This stage is similar to the stages of confusion, anger, blame, guilt, and depression associated with the grieving process. Confusion, often accompanied by shock, is common during this stage. Life on a farm is a predictable routine of chores and seasonal events, day after day, year after year. Once the farm ceases operation or is dramatically reduced in size, family members suddenly feel empty. Without a schedule to structure their activities, they feel out of touch with normal life events. They feel a very uncertain sense of urgency to do something, yet they don’t know where to go or what to do. Their anchor has been cut, leaving them drifting aimlessly.

 

With time, the shock and confusion diminish and it is easier to think more clearly. Typically, feelings of anger surface. Usually the anger is directed at a person or institution one can blame for the loss. Blaming gives the grieving person something to hold onto at the time when his or her emotions and life are in turmoil. Misdirecting one’s anger toward people to whom one is close is a common, normal reaction when it is impossible to vent the anger at the true source. Parents who bought the farm often accuse their children of losing the family’s heritage. Children blame their parents for the decisions they made while farming. And, finally, communities may subtly blame the farmers for being “bad managers.” This onslaught of blame can leave a husband and wife feeling completely responsible for their farm’s financial problems.

 

Pointing a finger at this person or that institution as the cause of problems focuses farmers’ energies on the problems, instead of finding solutions. Generally, there are many circumstances that contribute to an individual family’s crisis. Unfortunately, few of these were under any single person’s control. This makes it difficult to put the blame for one’s circumstances on any specific individual. Blaming others does not solve the problems, and without solutions, it is very difficult to resume meaningful lives.

 

Once anger subsides, feeling of guilt take over. Thoughts of “I should have” and “if only” pervade the farmer’s thinking, acting as constant reminders of presumed mistakes, misjudgments, and failures. The guilt can become so overpowering that the farmer starts thinking of himself as a failure. Some feelings of guilt are normal, but it is important to recognize that many conditions are beyond the individual farmer’s control.

 

Depression is common once the full weight of the loss is felt. Typically, people have little energy and withdraw from friends, family, and activities.
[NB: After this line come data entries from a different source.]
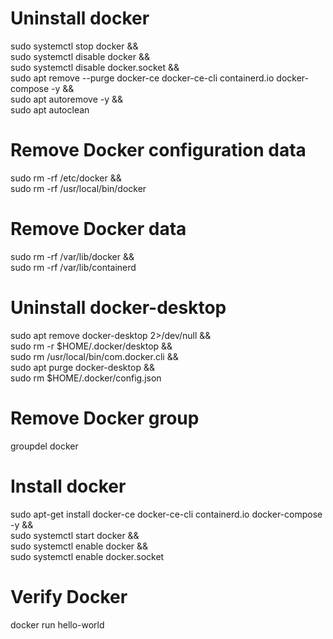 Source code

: # Uninstall docker
sudo systemctl stop docker && \
sudo systemctl disable docker && \
sudo systemctl disable docker.socket && \
sudo apt remove --purge docker-ce docker-ce-cli containerd.io docker-compose -y && \
sudo apt autoremove -y && \
sudo apt autoclean

# Remove Docker configuration data
sudo rm -rf /etc/docker && \
sudo rm -rf /usr/local/bin/docker

# Remove Docker data
sudo rm -rf /var/lib/docker && \
sudo rm -rf /var/lib/containerd

# Uninstall docker-desktop
sudo apt remove docker-desktop 2>/dev/null && \
sudo rm -r $HOME/.docker/desktop && \
sudo rm /usr/local/bin/com.docker.cli && \
sudo apt purge docker-desktop && \
sudo rm $HOME/.docker/config.json

# Remove Docker group
groupdel docker

# Install docker
sudo apt-get install docker-ce docker-ce-cli containerd.io docker-compose -y && \
sudo systemctl start docker && \
sudo systemctl enable docker && \
sudo systemctl enable docker.socket

# Verify Docker
docker run hello-world
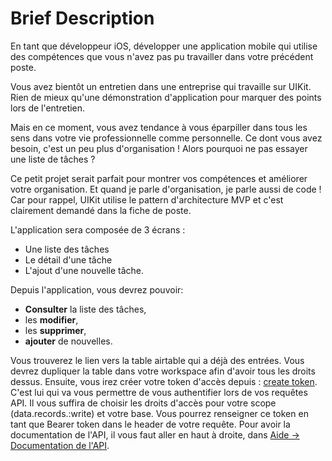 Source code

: # Brief Description

En tant que développeur iOS, développer une application mobile qui utilise des compétences que vous n'avez pas pu travailler dans votre précédent poste.

Vous avez bientôt un entretien dans une entreprise qui travaille sur UIKit. Rien de mieux qu'une démonstration d'application pour marquer des points lors de l'entretien.

Mais en ce moment, vous avez tendance à vous éparpiller dans tous les sens dans votre vie professionnelle comme personnelle.
Ce dont vous avez besoin, c'est un peu plus d'organisation ! Alors pourquoi ne pas essayer une liste de tâches ?

Ce petit projet serait parfait pour montrer vos compétences et améliorer votre organisation.
Et quand je parle d'organisation, je parle aussi de code !
Car pour rappel, UIKit utilise le pattern d'architecture MVP et c'est clairement demandé dans la fiche de poste.

L'application sera composée de 3 écrans :

- Une liste des tâches
- Le détail d'une tâche
- L'ajout d'une nouvelle tâche.

Depuis l'application, vous devrez pouvoir:
- **Consulter** la liste des tâches,
- les **modifier**,
- les **supprimer**,
- **ajouter** de nouvelles.

Vous trouverez le lien vers la table airtable qui a déjà des entrées.
Vous devrez dupliquer la table dans votre workspace afin d'avoir tous les droits dessus.
Ensuite, vous irez créer votre token d'accès depuis : [create token](https://airtable.com/create/tokens).
C'est lui qui va vous permettre de vous authentifier lors de vos requêtes API.
Il vous suffira de choisir les droits d'accès pour votre scope (data.records.:write) et votre base.
Vous pourrez renseigner ce token en tant que Bearer token dans le header de votre requête.
Pour avoir la documentation de l'API, il vous faut aller en haut à droite, dans [Aide → Documentation de l'API](https://airtable.com/app7qbcqyeaM5CiIL/api/docs).
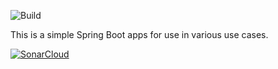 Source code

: ![Build](https://github.com/scorpionsoftware/spring-boot-hello-app/workflows/Build/badge.svg)

This is a simple Spring Boot apps for use in various use cases.

[![SonarCloud](https://sonarcloud.io/images/project_badges/sonarcloud-white.svg)](https://sonarcloud.io/dashboard?id=scorpionsoftware_spring-boot-hello-app) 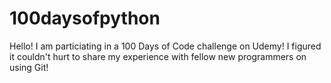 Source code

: # 100daysofpython

Hello! I am particiating in a 100 Days of Code challenge on Udemy!
I figured it couldn't hurt to share my experience with fellow new
programmers on using Git!
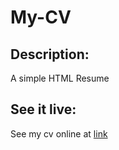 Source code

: # My-CV

## Description:
A simple HTML Resume
## See it live:
See my cv online at [link](https://kimnamlhn.github.io/My-CV/)
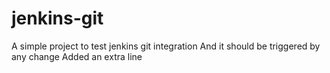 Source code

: # jenkins-git
A simple project to test jenkins git integration
And it should be triggered by any change
Added an extra line 
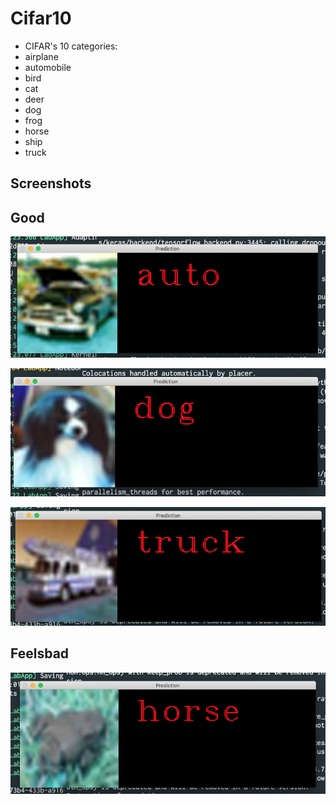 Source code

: # Cifar10

* CIFAR's 10 categories:
 * airplane
 * automobile
 * bird
 * cat
 * deer
 * dog
 * frog
 * horse
 * ship
 * truck
 
 ## Screenshots
 
 ## Good
 
![ss](https://raw.githubusercontent.com/chuiizeet/cifar10/master/screenshots/auto.png)

![ss](https://raw.githubusercontent.com/chuiizeet/cifar10/master/screenshots/dog.png)

![ss](https://raw.githubusercontent.com/chuiizeet/cifar10/master/screenshots/truck.png)
 
 ## Feelsbad
 
![ss](https://raw.githubusercontent.com/chuiizeet/cifar10/master/screenshots/error.png) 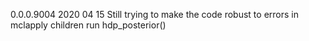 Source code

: 0.0.0.9004 2020 04 15
  Still trying to make the code robust to errors in mclapply children
  run hdp_posterior()
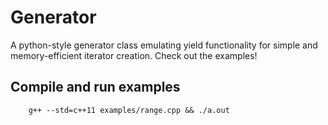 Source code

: # Generator
A python-style generator class emulating yield functionality for simple and memory-efficient iterator creation. Check out the examples!

## Compile and run examples
        g++ --std=c++11 examples/range.cpp && ./a.out
        


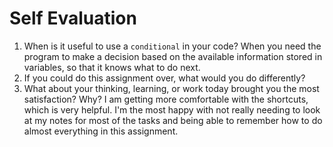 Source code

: # Self Evaluation

1. When is it useful to use a `conditional` in your code? When you need the program to make a decision based on the available information stored in variables, so that it knows what to do next. 
1. If you could do this assignment over, what would you do differently? 
1. What about your thinking, learning, or work today brought you the most satisfaction? Why? I am getting more comfortable with the shortcuts, which is very helpful. I'm the most happy with not really needing to look at my notes for most of the tasks and being able to remember how to do almost everything in this assignment. 
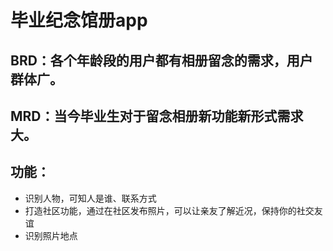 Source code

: # 毕业纪念馆册app

## BRD：各个年龄段的用户都有相册留念的需求，用户群体广。 
## MRD：当今毕业生对于留念相册新功能新形式需求大。


## 功能：
- 识别人物，可知人是谁、联系方式
- 打造社区功能，通过在社区发布照片，可以让亲友了解近况，保持你的社交友谊
- 识别照片地点
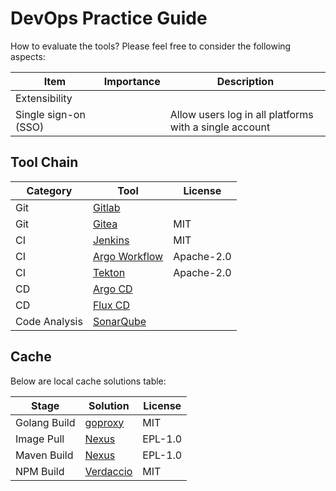 # DevOps Practice Guide

How to evaluate the tools? Please feel free to consider the following aspects:

| Item | Importance | Description |
|---|---|---|
| Extensibility | | |
| Single sign-on (SSO) | | Allow users log in all platforms with a single account |

## Tool Chain

| Category | Tool | License |
|---|---|---|
| Git | [Gitlab](https://gitlab.com/gitlab-org/gitlab) ||
| Git | [Gitea](https://github.com/go-gitea/gitea) | MIT |
| CI | [Jenkins](https://github.com/jenkinsci/jenkins) | MIT |
| CI | [Argo Workflow](https://github.com/argoproj/argo-workflows) | Apache-2.0 |
| CI | [Tekton](https://github.com/tektoncd/pipeline) | Apache-2.0 |
| CD | [Argo CD](https://github.com/argoproj/argo-cd) ||
| CD | [Flux CD](https://github.com/fluxcd/flux2) ||
| Code Analysis | [SonarQube](https://github.com/SonarSource/sonarqube) ||

## Cache
Below are local cache solutions table:

| Stage | Solution | License |
|---|---|---|
| Golang Build | [goproxy](https://github.com/goproxyio/goproxy/) | MIT |
| Image Pull | [Nexus](https://github.com/sonatype/nexus-public) | EPL-1.0 |
| Maven Build | [Nexus](https://github.com/sonatype/nexus-public) | EPL-1.0 |
| NPM Build | [Verdaccio](https://github.com/verdaccio/verdaccio) | MIT |
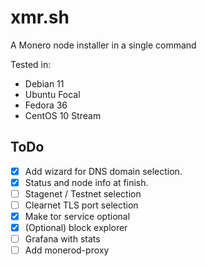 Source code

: # xmr.sh

A Monero node installer in a single command

Tested in:

- Debian 11
- Ubuntu Focal
- Fedora 36
- CentOS 10 Stream

## ToDo

- [x] Add wizard for DNS domain selection.
- [x] Status and node info at finish.
- [ ] Stagenet / Testnet selection
- [ ] Clearnet TLS port selection
- [x] Make tor service optional
- [x] (Optional) block explorer
- [ ] Grafana with stats
- [ ] Add monerod-proxy
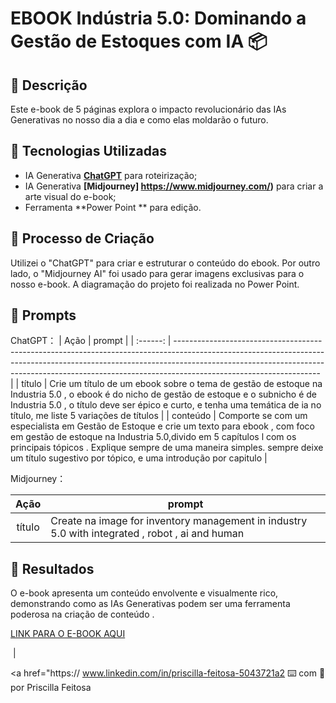 # EBOOK Indústria 5.0: Dominando a Gestão de Estoques com IA 📦

## 📒 Descrição
Este e-book de 5 páginas explora o impacto revolucionário das IAs Generativas no nosso dia a dia e como elas moldarão o futuro.

## 🤖 Tecnologias Utilizadas
- IA Generativa **[ChatGPT](https://chat.openai.com)** para roteirização;
- IA Generativa **[Midjourney] https://www.midjourney.com/)** para criar a arte visual do e-book;
- Ferramenta **Power Point ** para edição.

## 🧐 Processo de Criação
Utilizei o "ChatGPT" para criar e estruturar o conteúdo do ebook. Por outro lado, o "Midjourney AI" foi usado para gerar imagens exclusivas para o nosso e-book. A diagramação do projeto foi realizada no Power Point.
## 🧠 Prompts
ChatGPT：
|   Ação   | prompt                                                                                                                                                                                                                                                                         |
| :------: | ------------------------------------------------------------------------------------------------------------------------------------------------------------------------------------------------------------------------------------------------------------------------------ |
|  título  | Crie um título de um ebook sobre o tema de gestão de estoque  na Industria 5.0 , o ebook é do nicho de gestão de estoque  e o subnicho é de Industria 5.0 , o título deve ser épico e curto, e tenha uma temática de ia no título, me liste 5 variações de títulos                                                        |
| conteúdo | Comporte se com um especialista em Gestão de Estoque e crie um texto para ebook , com foco em gestão de estoque  na Industria 5.0,divido em 5 capítulos  l com os principais tópicos . Explique sempre de uma maneira simples. sempre deixe um título sugestivo por tópico, e uma introdução por capitulo |


Midjourney：

|  Ação  | prompt                                                                                 |
| :----: | -------------------------------------------------------------------------------------- |
| título | Create na image for inventory management in industry 5.0 with integrated , robot , ai and human  |


## 🚀 Resultados
O e-book apresenta um conteúdo envolvente e visualmente rico, demonstrando como as IAs Generativas podem ser uma ferramenta poderosa na criação de conteúdo .

[LINK PARA O E-BOOK AQUI]()


&nbsp;|&nbsp;

<a href="https:// www.linkedin.com/in/priscilla-feitosa-5043721a2
⌨️ com 💜 por Priscilla Feitosa 




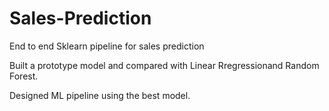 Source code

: # Sales-Prediction
End to end Sklearn pipeline for sales prediction

Built a prototype model and  compared with Linear Rregressionand Random Forest.

Designed ML pipeline using the best model.

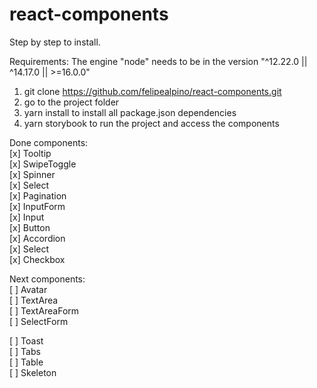 # react-components

Step by step to install.

Requirements: The engine "node" needs to be in the version "^12.22.0 || ^14.17.0 || >=16.0.0"

1. git clone https://github.com/felipealpino/react-components.git
2. go to the project folder
3. yarn install to install all package.json dependencies
4. yarn storybook to run the project and access the components

Done components: <br>
[x] Tooltip <br>
[x] SwipeToggle <br>
[x] Spinner <br>
[x] Select <br>
[x] Pagination <br>
[x] InputForm <br>
[x] Input <br>
[x] Button <br>
[x] Accordion <br>
[x] Select <br>
[x] Checkbox <br>

Next components: <br>
[ ] Avatar <br>
[ ] TextArea <br>
[ ] TextAreaForm <br>
[ ] SelectForm <br>

[ ] Toast <br>
[ ] Tabs <br>
[ ] Table <br>
[ ] Skeleton <br>
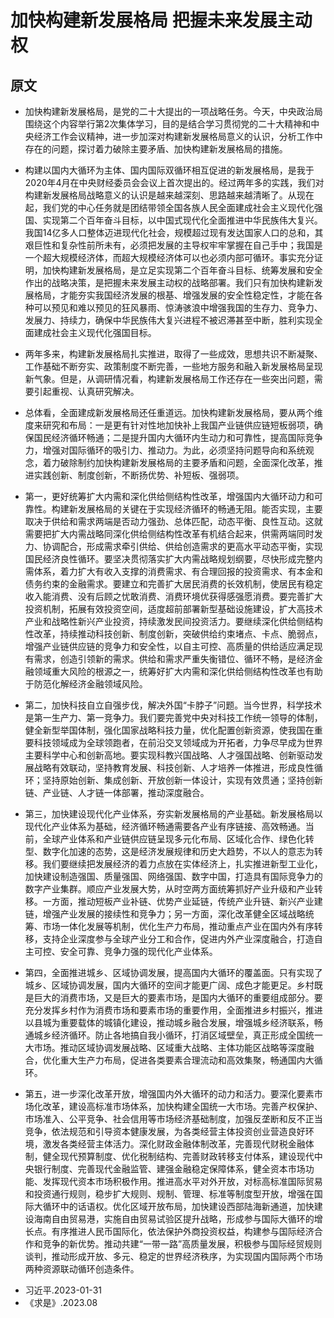 # 加快构建新发展格局 把握未来发展主动权
## 原文
* 加快构建新发展格局，是党的二十大提出的一项战略任务。今天，中央政治局围绕这个内容举行第2次集体学习，目的是结合学习贯彻党的二十大精神和中央经济工作会议精神，进一步加深对构建新发展格局意义的认识，分析工作中存在的问题，探讨着力破除主要矛盾、加快构建新发展格局的措施。

* 构建以国内大循环为主体、国内国际双循环相互促进的新发展格局，是我于2020年4月在中央财经委员会会议上首次提出的。经过两年多的实践，我们对构建新发展格局战略意义的认识是越来越深刻、思路越来越清晰了。从现在起，我们党的中心任务就是团结带领全国各族人民全面建成社会主义现代化强国、实现第二个百年奋斗目标，以中国式现代化全面推进中华民族伟大复兴。我国14亿多人口整体迈进现代化社会，规模超过现有发达国家人口的总和，其艰巨性和复杂性前所未有，必须把发展的主导权牢牢掌握在自己手中；我国是一个超大规模经济体，而超大规模经济体可以也必须内部可循环。事实充分证明，加快构建新发展格局，是立足实现第二个百年奋斗目标、统筹发展和安全作出的战略决策，是把握未来发展主动权的战略部署。我们只有加快构建新发展格局，才能夯实我国经济发展的根基、增强发展的安全性稳定性，才能在各种可以预见和难以预见的狂风暴雨、惊涛骇浪中增强我国的生存力、竞争力、发展力、持续力，确保中华民族伟大复兴进程不被迟滞甚至中断，胜利实现全面建成社会主义现代化强国目标。

* 两年多来，构建新发展格局扎实推进，取得了一些成效，思想共识不断凝聚、工作基础不断夯实、政策制度不断完善，一些地方服务和融入新发展格局呈现新气象。但是，从调研情况看，构建新发展格局工作还存在一些突出问题，需要引起重视、认真研究解决。

* 总体看，全面建成新发展格局还任重道远。加快构建新发展格局，要从两个维度来研究和布局：一是更有针对性地加快补上我国产业链供应链短板弱项，确保国民经济循环畅通；二是提升国内大循环内生动力和可靠性，提高国际竞争力，增强对国际循环的吸引力、推动力。为此，必须坚持问题导向和系统观念，着力破除制约加快构建新发展格局的主要矛盾和问题，全面深化改革，推进实践创新、制度创新，不断扬优势、补短板、强弱项。

* 第一，更好统筹扩大内需和深化供给侧结构性改革，增强国内大循环动力和可靠性。构建新发展格局的关键在于实现经济循环的畅通无阻。能否实现，主要取决于供给和需求两端是否动力强劲、总体匹配，动态平衡、良性互动。这就需要把扩大内需战略同深化供给侧结构性改革有机结合起来，供需两端同时发力、协调配合，形成需求牵引供给、供给创造需求的更高水平动态平衡，实现国民经济良性循环。要坚决贯彻落实扩大内需战略规划纲要，尽快形成完整内需体系，着力扩大有收入支撑的消费需求、有合理回报的投资需求、有本金和债务约束的金融需求。要建立和完善扩大居民消费的长效机制，使居民有稳定收入能消费、没有后顾之忧敢消费、消费环境优获得感强愿消费。要完善扩大投资机制，拓展有效投资空间，适度超前部署新型基础设施建设，扩大高技术产业和战略性新兴产业投资，持续激发民间投资活力。要继续深化供给侧结构性改革，持续推动科技创新、制度创新，突破供给约束堵点、卡点、脆弱点，增强产业链供应链的竞争力和安全性，以自主可控、高质量的供给适应满足现有需求，创造引领新的需求。供给和需求严重失衡错位、循环不畅，是经济金融领域重大风险的根源之一，统筹好扩大内需和深化供给侧结构性改革也有助于防范化解经济金融领域风险。

* 第二，加快科技自立自强步伐，解决外国“卡脖子”问题。当今世界，科学技术是第一生产力、第一竞争力。我们要完善党中央对科技工作统一领导的体制，健全新型举国体制，强化国家战略科技力量，优化配置创新资源，使我国在重要科技领域成为全球领跑者，在前沿交叉领域成为开拓者，力争尽早成为世界主要科学中心和创新高地。要实现科教兴国战略、人才强国战略、创新驱动发展战略有效联动，坚持教育发展、科技创新、人才培养一体推进，形成良性循环；坚持原始创新、集成创新、开放创新一体设计，实现有效贯通；坚持创新链、产业链、人才链一体部署，推动深度融合。

* 第三，加快建设现代化产业体系，夯实新发展格局的产业基础。新发展格局以现代化产业体系为基础，经济循环畅通需要各产业有序链接、高效畅通。当前，全球产业体系和产业链供应链呈现多元化布局、区域化合作、绿色化转型、数字化加速的态势，这是经济发展规律和历史大趋势，不以人的意志为转移。我们要继续把发展经济的着力点放在实体经济上，扎实推进新型工业化，加快建设制造强国、质量强国、网络强国、数字中国，打造具有国际竞争力的数字产业集群。顺应产业发展大势，从时空两方面统筹抓好产业升级和产业转移。一方面，推动短板产业补链、优势产业延链，传统产业升链、新兴产业建链，增强产业发展的接续性和竞争力；另一方面，深化改革健全区域战略统筹、市场一体化发展等机制，优化生产力布局，推动重点产业在国内外有序转移，支持企业深度参与全球产业分工和合作，促进内外产业深度融合，打造自主可控、安全可靠、竞争力强的现代化产业体系。

* 第四，全面推进城乡、区域协调发展，提高国内大循环的覆盖面。只有实现了城乡、区域协调发展，国内大循环的空间才能更广阔、成色才能更足。乡村既是巨大的消费市场，又是巨大的要素市场，是国内大循环的重要组成部分。要充分发挥乡村作为消费市场和要素市场的重要作用，全面推进乡村振兴，推进以县城为重要载体的城镇化建设，推动城乡融合发展，增强城乡经济联系，畅通城乡经济循环。防止各地搞自我小循环，打消区域壁垒，真正形成全国统一大市场。推动区域协调发展战略、区域重大战略、主体功能区战略等深度融合，优化重大生产力布局，促进各类要素合理流动和高效集聚，畅通国内大循环。

* 第五，进一步深化改革开放，增强国内外大循环的动力和活力。要深化要素市场化改革，建设高标准市场体系，加快构建全国统一大市场。完善产权保护、市场准入、公平竞争、社会信用等市场经济基础制度，加强反垄断和反不正当竞争，依法规范和引导资本健康发展，为各类经营主体投资创业营造良好环境，激发各类经营主体活力。深化财政金融体制改革，完善现代财税金融体制，健全现代预算制度、优化税制结构、完善财政转移支付体系，建设现代中央银行制度、完善现代金融监管、建强金融稳定保障体系，健全资本市场功能、发挥现代资本市场积极作用。推进高水平对外开放，对标高标准国际贸易和投资通行规则，稳步扩大规则、规制、管理、标准等制度型开放，增强在国际大循环中的话语权。优化区域开放布局，加快建设西部陆海新通道，加快建设海南自由贸易港，实施自由贸易试验区提升战略，形成参与国际大循环的增长点。有序推进人民币国际化，依法保护外商投资权益，构建参与国际经济合作和竞争的新优势。推动共建“一带一路”高质量发展，积极参与国际经贸规则谈判，推动形成开放、多元、稳定的世界经济秩序，为实现国内国际两个市场两种资源联动循环创造条件。

- 习近平.2023-01-31
- 《求是》.2023.08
The mere fact that the operator and/or spouse must seek off-farm employment, perhaps for the first time in their lives, can trigger not only the normal feelings of stress associated with job hunting, but may also trigger feelings of inadequacy on the part of the operator to provide for a family. Feelings of overwhelming sadness or numbness are common. In severe cases, people become restless and agitated. Putting one’s life back in order and starting over seem impossible.

 

Stage 4: Realignment and Acceptance

During this phase, there is a growing sense that life goes on after the restructuring or liquidation. With this comes a gradual return of hope and sense of having something to live for. During this phase, new employment opportunities become possible, including returning to farming again at some point in the future, perhaps by slowly building back up to the size of farm operation you would ultimately prefer to manage.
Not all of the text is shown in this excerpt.